Choose one of these values: 

allow - use the private key with a revoked status.

disallow - do not use the private key with a revoked status. This is the default.

sslrootcacertsurl

Specifies the distinguished name and the LDAP directory information to locate the certificates of valid CAs which are used to verify the Messaging Server’s SSL certificates. This is a required parameter when SSL is enabled in the Messaging Server. See 24.7 Securing Internet Links With SSL for more information.

If you have SSL certificates for a proxy server that receives all requests from client application, the CA certificates for those SSL certificates must also be located in the LDAP directory pointed to by this parameter. 

You can also optionally add the DN and password that has access to the URL. 

Syntax: 

crlmappingurl URL[|URL_DN | URL_password]

Example: 

sslrootcacertsurl==ldap://mail.siroe.com:389/cn=SSL Root CA 
Certs,ou=people,o=siroe.com,o=isp? cacertificate;binary?base?
(objectclass=certificationauthority)|cn=Directory Manager | 
pAsSwOrD

timestampdelta

Specifies a time interval, in seconds, that is used to determine whether a message’s sent time or received time is used when checking a public key’s certificate against a CRL. 

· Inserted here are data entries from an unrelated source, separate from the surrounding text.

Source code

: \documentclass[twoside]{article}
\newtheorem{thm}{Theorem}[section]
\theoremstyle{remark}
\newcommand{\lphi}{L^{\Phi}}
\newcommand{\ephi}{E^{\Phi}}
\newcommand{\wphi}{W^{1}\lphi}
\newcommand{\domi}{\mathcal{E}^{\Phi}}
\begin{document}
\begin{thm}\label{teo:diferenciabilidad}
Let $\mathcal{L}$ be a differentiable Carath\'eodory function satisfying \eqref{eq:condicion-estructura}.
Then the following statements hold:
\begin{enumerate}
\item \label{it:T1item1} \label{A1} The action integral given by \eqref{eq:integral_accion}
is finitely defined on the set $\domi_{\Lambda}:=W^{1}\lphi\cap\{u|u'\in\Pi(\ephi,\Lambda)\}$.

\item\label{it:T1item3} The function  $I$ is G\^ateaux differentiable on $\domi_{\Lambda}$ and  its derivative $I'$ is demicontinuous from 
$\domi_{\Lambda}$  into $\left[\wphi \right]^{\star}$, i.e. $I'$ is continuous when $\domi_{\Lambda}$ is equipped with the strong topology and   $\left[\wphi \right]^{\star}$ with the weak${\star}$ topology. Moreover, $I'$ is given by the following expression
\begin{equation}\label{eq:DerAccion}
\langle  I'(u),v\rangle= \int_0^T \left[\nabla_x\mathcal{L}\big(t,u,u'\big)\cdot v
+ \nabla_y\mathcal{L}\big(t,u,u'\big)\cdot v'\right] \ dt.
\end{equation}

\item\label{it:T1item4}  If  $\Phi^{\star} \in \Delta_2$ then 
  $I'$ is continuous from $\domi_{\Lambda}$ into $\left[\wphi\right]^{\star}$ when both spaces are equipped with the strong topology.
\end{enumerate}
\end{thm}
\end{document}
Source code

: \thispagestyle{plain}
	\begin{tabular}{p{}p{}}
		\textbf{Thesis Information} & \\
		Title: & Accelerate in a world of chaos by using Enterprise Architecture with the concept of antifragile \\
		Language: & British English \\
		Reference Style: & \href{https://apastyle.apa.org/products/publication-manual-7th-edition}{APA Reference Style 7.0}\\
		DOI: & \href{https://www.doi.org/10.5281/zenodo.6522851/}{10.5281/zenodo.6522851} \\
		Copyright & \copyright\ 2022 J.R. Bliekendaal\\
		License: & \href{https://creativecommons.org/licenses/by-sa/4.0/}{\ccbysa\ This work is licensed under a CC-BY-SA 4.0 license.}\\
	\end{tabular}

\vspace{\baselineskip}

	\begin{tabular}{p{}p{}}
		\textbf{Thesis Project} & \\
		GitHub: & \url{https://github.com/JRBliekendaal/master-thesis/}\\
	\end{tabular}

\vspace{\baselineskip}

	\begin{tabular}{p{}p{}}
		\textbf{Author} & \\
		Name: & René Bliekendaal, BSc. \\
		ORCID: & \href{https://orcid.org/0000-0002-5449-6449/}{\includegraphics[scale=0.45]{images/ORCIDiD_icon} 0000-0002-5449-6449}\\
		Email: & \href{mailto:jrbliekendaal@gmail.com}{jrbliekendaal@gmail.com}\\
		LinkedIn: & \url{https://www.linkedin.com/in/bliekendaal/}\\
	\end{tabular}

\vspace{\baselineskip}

The parameter’s default value of zero directs Communications Express Mail to always use the received time. See 24.9.6 Determining Which Message Time to Use for more information.

Example: 

timestampdelta==360

trustedurl

Specifies the distinguished name and LDAP directory information to locate the certificates of valid CAs. This is a required parameter. 

You can also optionally add the DN and password that has access to the URL. 

Syntax: 

crlmappingurl URL[|URL_DN | URL_password]

Example: 

trustedurl==ldap://mail.siroe.com:389/cn=Directory Manager, 
ou=people, o=siroe.com,o=ugroot?cacertificate?sub?
(objectclass=certificationauthority)|cn=Directory Manager 
| pAsSwOrD

usercertfilter

Specifies a filter definition for the primary, alternate, and equivalent email addresses of a Communications Express Mail user to ensure that all of a user’s private-public key pairs are found when they are assigned to different mail addresses. 

This parameter is required and has no default values.